## RECORDS FOR THIS TASK
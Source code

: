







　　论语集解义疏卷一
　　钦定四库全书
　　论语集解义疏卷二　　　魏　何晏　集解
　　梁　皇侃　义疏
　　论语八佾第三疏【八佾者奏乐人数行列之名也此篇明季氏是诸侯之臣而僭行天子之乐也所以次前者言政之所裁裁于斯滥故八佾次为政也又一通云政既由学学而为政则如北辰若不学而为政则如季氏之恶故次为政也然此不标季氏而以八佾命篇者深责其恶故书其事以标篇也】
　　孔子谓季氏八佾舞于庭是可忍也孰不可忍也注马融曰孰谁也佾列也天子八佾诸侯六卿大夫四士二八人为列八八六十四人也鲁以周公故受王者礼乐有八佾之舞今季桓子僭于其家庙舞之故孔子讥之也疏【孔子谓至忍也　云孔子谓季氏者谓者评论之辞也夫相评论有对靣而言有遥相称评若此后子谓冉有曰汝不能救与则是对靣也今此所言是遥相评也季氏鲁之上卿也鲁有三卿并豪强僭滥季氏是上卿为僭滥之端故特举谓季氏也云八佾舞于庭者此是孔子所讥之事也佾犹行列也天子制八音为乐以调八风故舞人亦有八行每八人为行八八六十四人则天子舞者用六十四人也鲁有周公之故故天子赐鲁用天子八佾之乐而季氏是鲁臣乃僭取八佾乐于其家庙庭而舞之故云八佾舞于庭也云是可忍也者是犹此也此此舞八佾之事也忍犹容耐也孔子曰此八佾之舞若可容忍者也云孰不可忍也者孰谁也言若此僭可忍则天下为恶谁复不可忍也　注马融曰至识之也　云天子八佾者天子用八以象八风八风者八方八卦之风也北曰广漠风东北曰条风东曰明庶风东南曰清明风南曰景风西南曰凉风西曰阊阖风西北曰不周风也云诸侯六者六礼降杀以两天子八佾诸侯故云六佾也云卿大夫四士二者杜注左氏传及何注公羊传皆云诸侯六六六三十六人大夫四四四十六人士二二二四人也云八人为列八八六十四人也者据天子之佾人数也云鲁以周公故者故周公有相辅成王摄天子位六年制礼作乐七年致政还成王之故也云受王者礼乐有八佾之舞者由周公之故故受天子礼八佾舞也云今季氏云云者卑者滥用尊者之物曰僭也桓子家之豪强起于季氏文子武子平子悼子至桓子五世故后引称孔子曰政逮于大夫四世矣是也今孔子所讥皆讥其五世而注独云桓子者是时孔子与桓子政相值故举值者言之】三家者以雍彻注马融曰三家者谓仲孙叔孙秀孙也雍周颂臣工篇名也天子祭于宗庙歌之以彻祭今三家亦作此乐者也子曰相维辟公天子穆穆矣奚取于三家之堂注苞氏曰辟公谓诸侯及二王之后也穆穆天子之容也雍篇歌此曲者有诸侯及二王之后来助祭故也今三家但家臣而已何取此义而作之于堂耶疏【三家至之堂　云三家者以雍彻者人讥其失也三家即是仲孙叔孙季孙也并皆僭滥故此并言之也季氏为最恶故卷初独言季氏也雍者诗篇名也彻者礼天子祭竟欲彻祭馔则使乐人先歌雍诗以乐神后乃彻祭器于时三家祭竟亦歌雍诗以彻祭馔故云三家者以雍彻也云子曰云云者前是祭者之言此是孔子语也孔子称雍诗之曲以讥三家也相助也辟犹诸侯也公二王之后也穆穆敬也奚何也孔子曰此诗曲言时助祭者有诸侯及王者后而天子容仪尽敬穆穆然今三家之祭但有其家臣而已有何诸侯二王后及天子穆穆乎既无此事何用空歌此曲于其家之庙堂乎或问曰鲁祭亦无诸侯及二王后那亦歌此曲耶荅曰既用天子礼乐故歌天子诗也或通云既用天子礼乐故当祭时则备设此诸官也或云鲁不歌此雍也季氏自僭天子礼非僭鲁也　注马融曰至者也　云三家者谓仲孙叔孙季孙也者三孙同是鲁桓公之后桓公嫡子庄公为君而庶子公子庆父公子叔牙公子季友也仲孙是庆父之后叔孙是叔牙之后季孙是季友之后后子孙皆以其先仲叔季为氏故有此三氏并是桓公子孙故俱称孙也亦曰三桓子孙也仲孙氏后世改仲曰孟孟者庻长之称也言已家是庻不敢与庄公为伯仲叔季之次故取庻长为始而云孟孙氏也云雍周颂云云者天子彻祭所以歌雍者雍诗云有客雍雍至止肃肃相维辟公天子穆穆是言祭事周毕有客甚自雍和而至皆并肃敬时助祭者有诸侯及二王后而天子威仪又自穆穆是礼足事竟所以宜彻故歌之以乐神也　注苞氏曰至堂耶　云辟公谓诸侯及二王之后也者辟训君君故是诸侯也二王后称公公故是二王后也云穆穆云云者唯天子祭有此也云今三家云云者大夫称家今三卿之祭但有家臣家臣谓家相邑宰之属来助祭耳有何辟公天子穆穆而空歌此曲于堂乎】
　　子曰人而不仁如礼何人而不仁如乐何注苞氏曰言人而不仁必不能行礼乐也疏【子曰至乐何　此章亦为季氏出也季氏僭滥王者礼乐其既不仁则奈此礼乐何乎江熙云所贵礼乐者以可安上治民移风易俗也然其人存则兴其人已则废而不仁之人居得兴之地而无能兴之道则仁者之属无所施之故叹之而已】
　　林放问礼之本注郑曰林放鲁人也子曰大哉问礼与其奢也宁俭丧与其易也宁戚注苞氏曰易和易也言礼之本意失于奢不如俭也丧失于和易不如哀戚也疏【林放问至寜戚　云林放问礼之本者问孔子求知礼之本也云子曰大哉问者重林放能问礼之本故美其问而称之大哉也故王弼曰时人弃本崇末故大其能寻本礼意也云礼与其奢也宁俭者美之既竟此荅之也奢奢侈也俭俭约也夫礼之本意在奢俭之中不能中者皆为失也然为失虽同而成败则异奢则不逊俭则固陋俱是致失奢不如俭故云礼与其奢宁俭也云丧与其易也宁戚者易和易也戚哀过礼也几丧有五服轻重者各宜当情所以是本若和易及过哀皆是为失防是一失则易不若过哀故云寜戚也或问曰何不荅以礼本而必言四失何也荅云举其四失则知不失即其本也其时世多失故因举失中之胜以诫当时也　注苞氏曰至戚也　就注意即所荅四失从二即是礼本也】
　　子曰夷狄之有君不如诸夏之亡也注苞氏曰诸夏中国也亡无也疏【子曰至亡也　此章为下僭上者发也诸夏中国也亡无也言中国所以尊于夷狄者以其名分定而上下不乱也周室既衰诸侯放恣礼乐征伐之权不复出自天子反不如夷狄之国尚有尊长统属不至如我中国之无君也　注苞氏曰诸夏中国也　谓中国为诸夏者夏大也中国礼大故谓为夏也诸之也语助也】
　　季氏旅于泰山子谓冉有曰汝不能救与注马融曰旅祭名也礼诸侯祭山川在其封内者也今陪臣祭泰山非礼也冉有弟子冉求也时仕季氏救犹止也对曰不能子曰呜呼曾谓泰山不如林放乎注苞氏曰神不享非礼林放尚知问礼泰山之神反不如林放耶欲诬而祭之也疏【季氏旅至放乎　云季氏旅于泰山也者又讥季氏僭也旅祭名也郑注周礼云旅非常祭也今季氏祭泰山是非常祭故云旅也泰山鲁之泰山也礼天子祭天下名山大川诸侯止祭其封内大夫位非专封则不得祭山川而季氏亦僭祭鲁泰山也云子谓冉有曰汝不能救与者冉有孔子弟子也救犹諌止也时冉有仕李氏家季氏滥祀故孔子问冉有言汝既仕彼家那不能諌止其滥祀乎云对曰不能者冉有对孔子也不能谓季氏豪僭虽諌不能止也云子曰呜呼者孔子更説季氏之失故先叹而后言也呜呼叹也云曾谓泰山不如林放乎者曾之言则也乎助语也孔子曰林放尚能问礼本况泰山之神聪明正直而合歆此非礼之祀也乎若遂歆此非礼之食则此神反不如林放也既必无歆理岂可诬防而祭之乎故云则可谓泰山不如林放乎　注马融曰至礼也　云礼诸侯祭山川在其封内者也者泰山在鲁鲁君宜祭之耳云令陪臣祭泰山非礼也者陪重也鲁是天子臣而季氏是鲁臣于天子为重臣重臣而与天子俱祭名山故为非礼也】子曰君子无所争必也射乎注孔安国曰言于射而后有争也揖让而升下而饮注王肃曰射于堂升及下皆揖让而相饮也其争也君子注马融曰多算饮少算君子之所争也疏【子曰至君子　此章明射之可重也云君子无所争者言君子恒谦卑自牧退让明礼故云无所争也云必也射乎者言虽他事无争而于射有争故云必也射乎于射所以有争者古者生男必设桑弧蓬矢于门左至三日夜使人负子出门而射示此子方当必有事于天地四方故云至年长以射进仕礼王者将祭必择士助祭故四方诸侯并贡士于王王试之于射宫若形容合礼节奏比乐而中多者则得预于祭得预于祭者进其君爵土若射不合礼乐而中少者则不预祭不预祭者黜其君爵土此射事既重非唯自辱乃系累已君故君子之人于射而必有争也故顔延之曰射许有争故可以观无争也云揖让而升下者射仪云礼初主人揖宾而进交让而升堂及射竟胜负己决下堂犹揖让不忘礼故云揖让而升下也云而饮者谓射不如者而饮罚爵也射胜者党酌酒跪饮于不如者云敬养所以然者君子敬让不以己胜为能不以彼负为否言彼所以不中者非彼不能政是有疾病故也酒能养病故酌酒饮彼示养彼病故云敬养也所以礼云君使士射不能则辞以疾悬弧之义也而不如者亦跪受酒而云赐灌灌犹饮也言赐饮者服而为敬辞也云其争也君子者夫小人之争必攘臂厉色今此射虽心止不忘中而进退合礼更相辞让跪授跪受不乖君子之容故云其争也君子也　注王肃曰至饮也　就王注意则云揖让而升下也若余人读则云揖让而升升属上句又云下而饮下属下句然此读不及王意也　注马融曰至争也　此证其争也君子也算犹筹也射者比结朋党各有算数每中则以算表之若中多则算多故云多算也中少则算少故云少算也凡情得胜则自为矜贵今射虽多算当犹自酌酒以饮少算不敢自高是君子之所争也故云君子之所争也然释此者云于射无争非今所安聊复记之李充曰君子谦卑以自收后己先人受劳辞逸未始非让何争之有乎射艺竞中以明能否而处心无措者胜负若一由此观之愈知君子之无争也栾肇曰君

## WHAT THE TASK ASKS
Find "林放问礼之本注郑曰林放鲁人" in the entries above and copy that whole line exactly, then each line after it through the line that contains "子曰夷狄之有君不如诸夏之亡也".

## FINAL ANSWER
　　林放问礼之本注郑曰林放鲁人也子曰大哉问礼与其奢也宁俭丧与其易也宁戚注苞氏曰易和易也言礼之本意失于奢不如俭也丧失于和易不如哀戚也疏【林放问至寜戚　云林放问礼之本者问孔子求知礼之本也云子曰大哉问者重林放能问礼之本故美其问而称之大哉也故王弼曰时人弃本崇末故大其能寻本礼意也云礼与其奢也宁俭者美之既竟此荅之也奢奢侈也俭俭约也夫礼之本意在奢俭之中不能中者皆为失也然为失虽同而成败则异奢则不逊俭则固陋俱是致失奢不如俭故云礼与其奢宁俭也云丧与其易也宁戚者易和易也戚哀过礼也几丧有五服轻重者各宜当情所以是本若和易及过哀皆是为失防是一失则易不若过哀故云寜戚也或问曰何不荅以礼本而必言四失何也荅云举其四失则知不失即其本也其时世多失故因举失中之胜以诫当时也　注苞氏曰至戚也　就注意即所荅四失从二即是礼本也】
　　子曰夷狄之有君不如诸夏之亡也注苞氏曰诸夏中国也亡无也疏【子曰至亡也　此章为下僭上者发也诸夏中国也亡无也言中国所以尊于夷狄者以其名分定而上下不乱也周室既衰诸侯放恣礼乐征伐之权不复出自天子反不如夷狄之国尚有尊长统属不至如我中国之无君也　注苞氏曰诸夏中国也　谓中国为诸夏者夏大也中国礼大故谓为夏也诸之也语助也】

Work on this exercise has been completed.